Surely VPNs are a great help to avoid the most of this, but they can only stretch so far before another method surpasses them. So how can you protect your location and still stay a part of the online world?
The Extent of VPNs
Most of the time, VPNs are a great help for remaining safe and anonymous online. They allow for circumventing geographical restrictions on streaming services and also provide the necessary protection against the prying eyes of ISPs. Likewise, they’re also important to a safely manage bank accounts or to enjoy some sweet discounts when shopping online.
But nowadays, unfortunately, this is no longer a 100% guarantee of privacy. Without mentioning some of the most common vulnerabilities within some VPNs such as DNS leaks, there are other issues that not even the best providers can handle. One of these is the fact that many websites and mobile apps – such as online shops – are starting to use GPS coordinates to pinpoint users’ real locations instead of through the IP address, the latter of which is easily handled by VPNs.
To get around this issue you should disable the browser’s HTML5 geolocation, an easy process that can be done either in the advanced settings of the different browsers or, in the case of Firefox, by typing “about:config” into the address bar. This means that websites will be unable to use such data to determine someone’s real location and will therefore turn to the old IP address method. In turn, using a VPN to disguise the real location remains a viable solution as before.

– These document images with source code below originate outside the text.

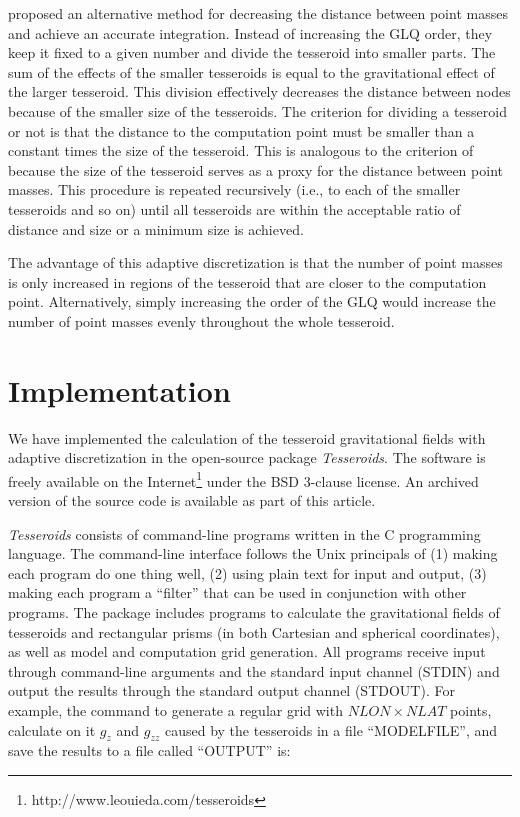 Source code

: \documentclass[paper,twocolumn]{geophysics}
\begin{document}
\citet{Li2011} proposed an alternative method
for decreasing the distance between point masses
and achieve an accurate integration.
Instead of increasing the GLQ order,
they keep it fixed to a given number
and divide the tesseroid into smaller parts.
The sum of the effects of the smaller tesseroids
is equal to the gravitational effect of the larger tesseroid.
This division effectively decreases
the distance between nodes because
of the smaller size of the tesseroids.
The criterion for dividing a tesseroid or not
is that the distance to the computation point
must be smaller than a constant times the size of the tesseroid.
This is analogous to the criterion of \citet{Ku1977}
because the size of the tesseroid serves as a proxy
for the distance between point masses.
This procedure is repeated recursively
(i.e., to each of the smaller tesseroids and so on)
until all tesseroids are within the acceptable
ratio of distance and size or a minimum size is achieved.


The advantage of this adaptive discretization is
that the number of point masses is only increased
in regions of the tesseroid that are
closer to the computation point.
Alternatively,
simply increasing the order of the GLQ
would increase the number of point masses
evenly throughout the whole tesseroid.

\section{Implementation}

We have implemented the calculation of
the tesseroid gravitational fields
with adaptive discretization
in the open-source package \textit{Tesseroids}.
The software is freely available
on the Internet\footnote{http://www.leouieda.com/tesseroids}
under the BSD 3-clause license.
An archived version of the source code
is available as part of this article.

\textit{Tesseroids}  consists of command-line programs
written in the C programming language.
The command-line interface follows the Unix principals of
(1) making each program do one thing well,
(2) using plain text for input and output,
(3) making each program a ``filter'' that can be used in conjunction with other
programs.
The package includes programs to calculate
the gravitational fields of tesseroids and
rectangular prisms (in both Cartesian and spherical coordinates),
as well as model and computation grid generation.
All programs receive input through
command-line arguments and the standard input channel (STDIN)
and output the results through the standard output channel (STDOUT).
For example,
the command to generate a regular grid with $NLON \times NLAT$ points,
calculate on it $g_z$ and $g_{zz}$ caused by
the tesseroids in a file ``MODELFILE'',
and save the results to a file called ``OUTPUT''
is:
\end{document}
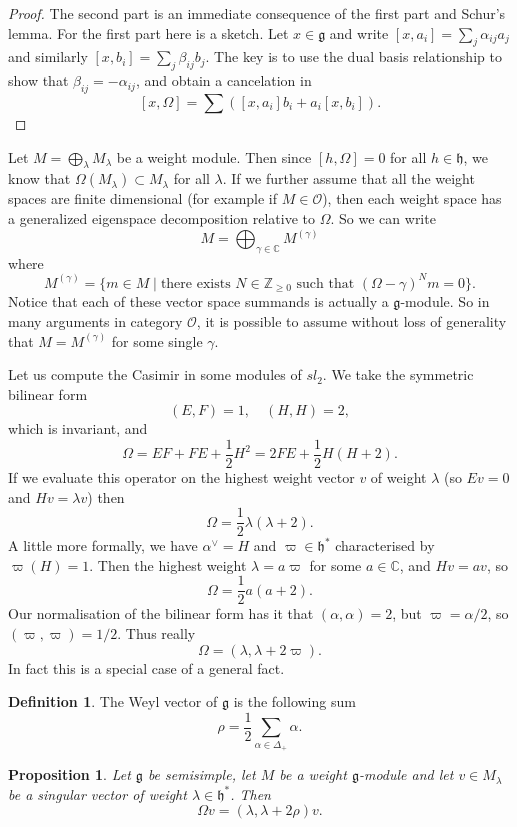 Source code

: \documentclass[12pt]{article}
\theoremstyle{plain}
\newtheorem{prop}[thm]{Proposition}
\theoremstyle{definition}
\newtheorem{defn}{Definition}[section]
\numberwithin{equation}{section}
\newcommand{\al}{\alpha}
\newcommand{\la}{\lambda}
\newcommand{\Om}{\Omega}
\newcommand{\D}{\Delta}
\newcommand{\C}{\mathbb{C}}
\newcommand{\Z}{\mathbb{Z}}
\newcommand{\g}{\mathfrak{g}}
\newcommand{\h}{\mathfrak{h}}
\newcommand{\OO}{\mathcal{O}}
\begin{document}
\begin{proof}
The second part is an immediate consequence of the first part and Schur's lemma. For the first part here is a sketch. Let $x \in \g$ and write $[x, a_i] = \sum_j \alpha_{ij} a_j$ and similarly $[x, b_i] = \sum_j \beta_{ij} b_j$. The key is to use the dual basis relationship to show that $\beta_{ij} = -\al_{ij}$, and obtain a cancelation in
\[
[x, \Om] = \sum([x, a_i]b_i + a_i [x, b_i]).
\]
\end{proof}
Let $M = \bigoplus_{\la} M_\la$ be a weight module. Then since $[h, \Om] = 0$ for all $h \in \h$, we know that $\Om(M_\la) \subset M_{\la}$ for all $\la$. If we further assume that all the weight spaces are finite dimensional (for example if $M \in \OO$), then each weight space has a generalized eigenspace decomposition relative to $\Om$. So we can write
\[
M = \bigoplus_{\gamma \in \C} M^{(\gamma)}
\]
where
\[
M^{(\gamma)} = \{m \in M \mid \text{there exists $N \in \Z_{\geq 0}$ such that $(\Om-\gamma)^N m = 0$}\}.
\]
Notice that each of these vector space summands is actually a $\g$-module. So in many arguments in category $\OO$, it is possible to assume without loss of generality that $M = M^{(\gamma)}$ for some single $\gamma$.



Let us compute the Casimir in some modules of $sl_2$. We take the symmetric bilinear form
\[
(E, F) = 1, \quad (H, H) = 2,
\]
which is invariant, and
\[
\Omega = EF + FE + \frac{1}{2} H^2 = 2FE + \frac{1}{2}H(H+2).
\]
If we evaluate this operator on the highest weight vector $v$ of weight $\lambda$ (so $Ev = 0$ and $Hv = \lambda v$) then
\[
\Omega = \frac{1}{2}\lambda(\lambda+2).
\]
A little more formally, we have $\al^\vee = H$ and $\varpi \in \h^*$ characterised by $\varpi(H) = 1$. Then the highest weight $\la = a \varpi$ for some $a \in \C$, and $H v = a v$, so
\[
\Omega = \frac{1}{2}a(a+2).
\]
Our normalisation of the bilinear form has it that $(\al, \al) = 2$, but $\varpi = \al / 2$, so $(\varpi, \varpi) = 1/2$. Thus really
\[
\Omega = (\la, \la + 2\varpi).
\]
In fact this is a special case of a general fact.
\begin{defn}
The Weyl vector of $\g$ is the following sum
\[
\rho = \frac{1}{2} \sum_{\al \in \D_+} \al.
\]
\end{defn}
\begin{prop}
Let $\g$ be semisimple, let $M$ be a weight $\g$-module and let $v \in M_\la$ be a singular vector of weight $\la \in \h^*$. Then
\[
\Om v = (\la, \la+2\rho) v.
\]
\end{prop}
\end{document}
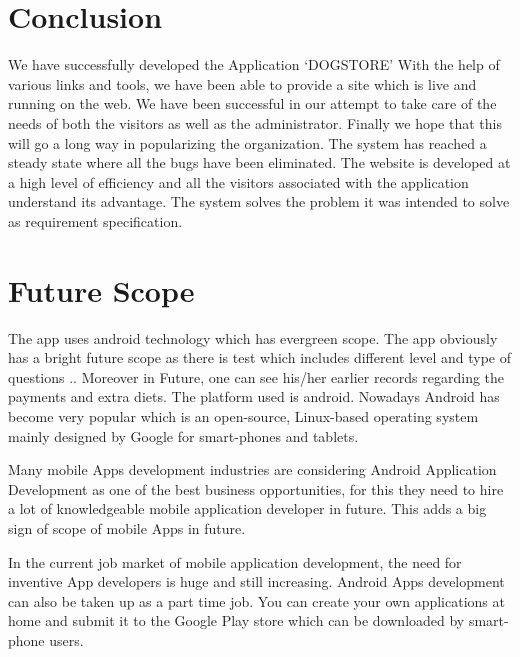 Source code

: \section{Conclusion}
We have successfully developed the Application ‘DOGSTORE’ With the help of various links and tools, we have been able to provide a site which is live and running on the web. We have been successful in our attempt to take care of the needs of both the visitors as well as the administrator. Finally we hope that this will go a long way in popularizing the organization. The system has reached a steady state where all the bugs have been eliminated. The website is developed at a high level of efficiency and all the visitors associated with the application understand its advantage. The system solves the problem it was intended to solve as requirement specification.

 
\section{Future Scope}
The app uses android technology which has evergreen scope. The app obviously
has a bright future scope as there is test which includes different level and type of
questions .. Moreover in Future, one can see his/her earlier records regarding the
payments and extra diets. The platform used is android. Nowadays Android has
become very popular which is an open-source, Linux-based operating system
mainly designed by Google for smart-phones and tablets.

Many mobile Apps development industries are considering Android Application
Development as one of the best business opportunities, for this they need to
hire a lot of knowledgeable mobile application developer in future. This adds a
big sign of scope of mobile Apps in future.

In the current job market of mobile application development, the need for inventive
App developers is huge and still increasing. Android Apps development can also
be taken up as a part time job. You can create your own applications at home and
submit it to the Google Play store which can be downloaded by smart-phone users. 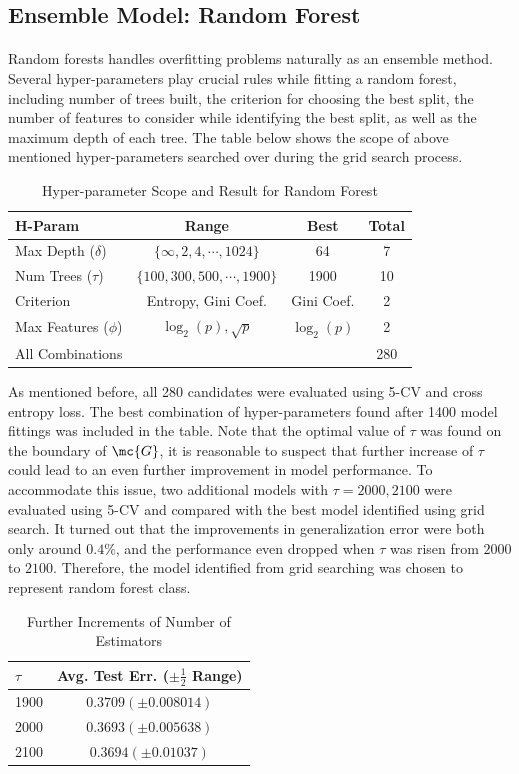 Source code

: \documentclass[11pt]{article}
\begin{document}
 	\subsection{Ensemble Model: Random Forest}
 	\paragraph{} Random forests handles overfitting problems naturally as an ensemble method. Several hyper-parameters play crucial rules while fitting a random forest, including number of trees built, the criterion for choosing the best split, the number of features to consider while identifying the best split, as well as the maximum depth of each tree. The table below shows the scope of above mentioned hyper-parameters searched over during the grid search process.
 	\begin{table}[H]
 		\centering
 		\begin{tabular}{l|c|c|c}
 		H-Param & Range & Best & Total \\
 		\hline
 		Max Depth ($\delta$) & $\{\infty, 2, 4, \cdots, 1024\}$ & 64 & 7 \\
 		Num Trees ($\tau$) & $\{100, 300, 500, \cdots, 1900\}$ & 1900 & 10 \\
 		Criterion & Entropy, Gini Coef. & Gini Coef. & 2 \\
 		Max Features ($\phi$) & $\log_2(p), \sqrt{p}$ & $\log_2(p)$ & 2\\
 		\hline 
 		All Combinations& & & 280
		\end{tabular}
		\caption{Hyper-parameter Scope and Result for Random Forest}
 	\end{table}
 	As mentioned before, all 280 candidates were evaluated using 5-CV and cross entropy loss. The best combination of hyper-parameters found after 1400 model fittings was included in the table. Note that the optimal value of $\tau$ was found on the boundary of $\mc{G}$, it is reasonable to suspect that further increase of $\tau$ could lead to an even further improvement in model performance. To accommodate this issue, two additional models with $\tau=2000, 2100$ were evaluated using 5-CV and compared with the best model identified using grid search. It turned out that the improvements in generalization error were both only around $0.4\%$, and the performance even dropped when $\tau$ was risen from $2000$ to $2100$. Therefore, the model identified from grid searching was chosen to represent random forest class.
 	
 	\begin{table}[H]
	 	\centering
		\begin{tabular}{l|c}
			$\tau$ & Avg. Test Err. ($\pm \frac{1}{2}$ Range) \\
			\hline
			1900 & $0.3709(\pm 0.008014)$ \\
			2000 & $0.3693(\pm 0.005638)$ \\
			2100 & $0.3694(\pm 0.01037)$ 
		\end{tabular}
		\caption{Further Increments of Number of Estimators}
	\end{table}
 
\end{document}
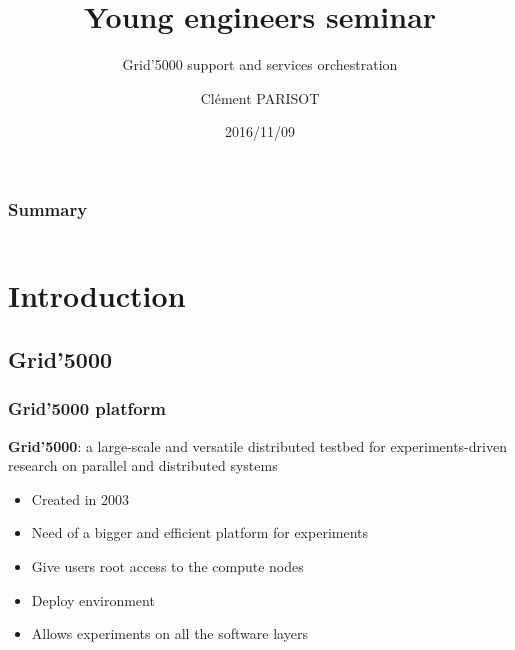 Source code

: \documentclass[11pt,compress]{beamer}
\author{Clément PARISOT}
\title{Young engineers seminar}
\subtitle{Grid'5000 support and services orchestration}
\institute{IJD INRIA Nancy\\MADYNES Team\vspace{2.75cm}}
\begin{document}
\date{\scriptsize 2016/11/09}

{
\begin{frame}[plain]
  \titlepage
\end{frame}
}
\addtocounter{framenumber}{-1}

\begin{frame}
\frametitle{Summary}
\begin{columns}[t]
  \begin{column}{5cm}
  \tableofcontents[sections={1-3},hideothersubsections]
  \end{column}
  \begin{column}{5cm}
  \tableofcontents[sections={4-6},hideothersubsections]
  \end{column}
  \end{columns}
\end{frame}

\section{Introduction}
\subsection{Grid'5000}
\begin{frame}
\frametitle{Grid'5000 platform}
\begin{block}{}
\textbf{Grid'5000}: a large-scale and versatile distributed testbed for experiments-driven research on parallel and distributed systems
\end{block}
\begin{itemize}
\item Created in 2003
\item Need of a bigger and efficient platform for experiments

\item Give users root access to the compute nodes
\item Deploy environment
\item Allows experiments on all the software layers
\end{itemize}
\end{frame}
\end{document}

Another possible solution – though more technically demanding – is manually altering latitude and longitude coordinates to match the ones attributed by the VPN. This is done in a browser’s console and can take some time to master since it requires different coordinates each time a new VPN connection is established. But it’s a trustworthy method in the end, too.
GPS Tracking on Mobile Devices
It’s always advisable to pay close attention to the permissions allowed when installing new apps. The fewer, the better in this case, but it’s understandable that some of them do need to have access to the user’s GPS coordinates. How can Google Maps, for instance, provide the best route and guide you to your destination if the app doesn’t know where you are? Or how can Uber drivers pick you up and take you to where you want if they can’t find you?
In these cases precise geolocation is a necessity, but many people don’t know that smartphones and tablets are actively using GPS to track their owners – even outside of specific app uses. In turn, this allows certain apps to send their accurate location back to the companies – even if a VPN is being used – without the user knowing even about it. In some cases this can be solved the same way as with computer browsers, by turning off whatever function is enabling location services, but sometimes it requires a little more than that.
Android and iOS mobile devices have geolocation features enabled by default that allow people to track and find their devices in case they are lost. But as such they are also constantly revealing your precise location to Google and Apple, which may be enough to make a VPN useless. Fortunately, deactivating this is easy on both operating systems; just visit the privacy and location settings (or security and location on Android) and turn them off for good. Obviously this will affect the functionality of the aforementioned ‘find my device’ feature, but it’s still good to reclaim some of the little privacy we have these days.